## WORK TO COMPLETE
The response must consist of the lines below from the one with "- Any relevant" through the one with "## General Security Practices", exactly as they appear and with both ends kept.

## Stored data entries

⟨

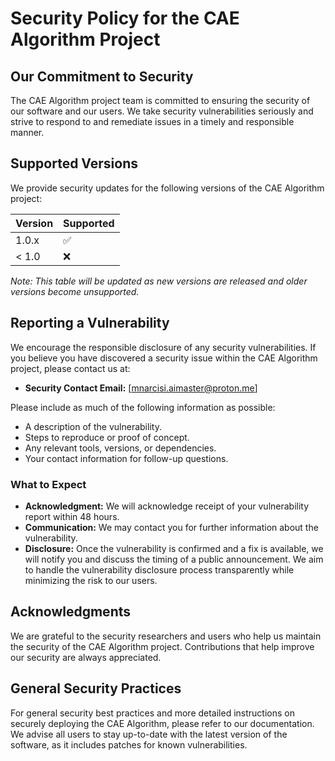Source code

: # Security Policy for the CAE Algorithm Project

## Our Commitment to Security

The CAE Algorithm project team is committed to ensuring the security of our software and our users. We take security vulnerabilities seriously and strive to respond to and remediate issues in a timely and responsible manner.

## Supported Versions

We provide security updates for the following versions of the CAE Algorithm project:

| Version | Supported          |
| ------- | ------------------ |
| 1.0.x   | :white_check_mark: |
| < 1.0   | :x:                |

*Note: This table will be updated as new versions are released and older versions become unsupported.*

## Reporting a Vulnerability

We encourage the responsible disclosure of any security vulnerabilities. If you believe you have discovered a security issue within the CAE Algorithm project, please contact us at:

- **Security Contact Email:** [[mnarcisi.aimaster@proton.me](mailto:mnarcisi.aimaster@proton.me)]

Please include as much of the following information as possible:

- A description of the vulnerability.
- Steps to reproduce or proof of concept.
- Any relevant tools, versions, or dependencies.
- Your contact information for follow-up questions.

### What to Expect

- **Acknowledgment:** We will acknowledge receipt of your vulnerability report within 48 hours.
- **Communication:** We may contact you for further information about the vulnerability.
- **Disclosure:** Once the vulnerability is confirmed and a fix is available, we will notify you and discuss the timing of a public announcement. We aim to handle the vulnerability disclosure process transparently while minimizing the risk to our users.

## Acknowledgments

We are grateful to the security researchers and users who help us maintain the security of the CAE Algorithm project. Contributions that help improve our security are always appreciated.

## General Security Practices

For general security best practices and more detailed instructions on securely deploying the CAE Algorithm, please refer to our documentation. We advise all users to stay up-to-date with the latest version of the software, as it includes patches for known vulnerabilities.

⟩

## REPLY
- Any relevant tools, versions, or dependencies.
- Your contact information for follow-up questions.

### What to Expect

- **Acknowledgment:** We will acknowledge receipt of your vulnerability report within 48 hours.
- **Communication:** We may contact you for further information about the vulnerability.
- **Disclosure:** Once the vulnerability is confirmed and a fix is available, we will notify you and discuss the timing of a public announcement. We aim to handle the vulnerability disclosure process transparently while minimizing the risk to our users.

## Acknowledgments

We are grateful to the security researchers and users who help us maintain the security of the CAE Algorithm project. Contributions that help improve our security are always appreciated.

## General Security Practices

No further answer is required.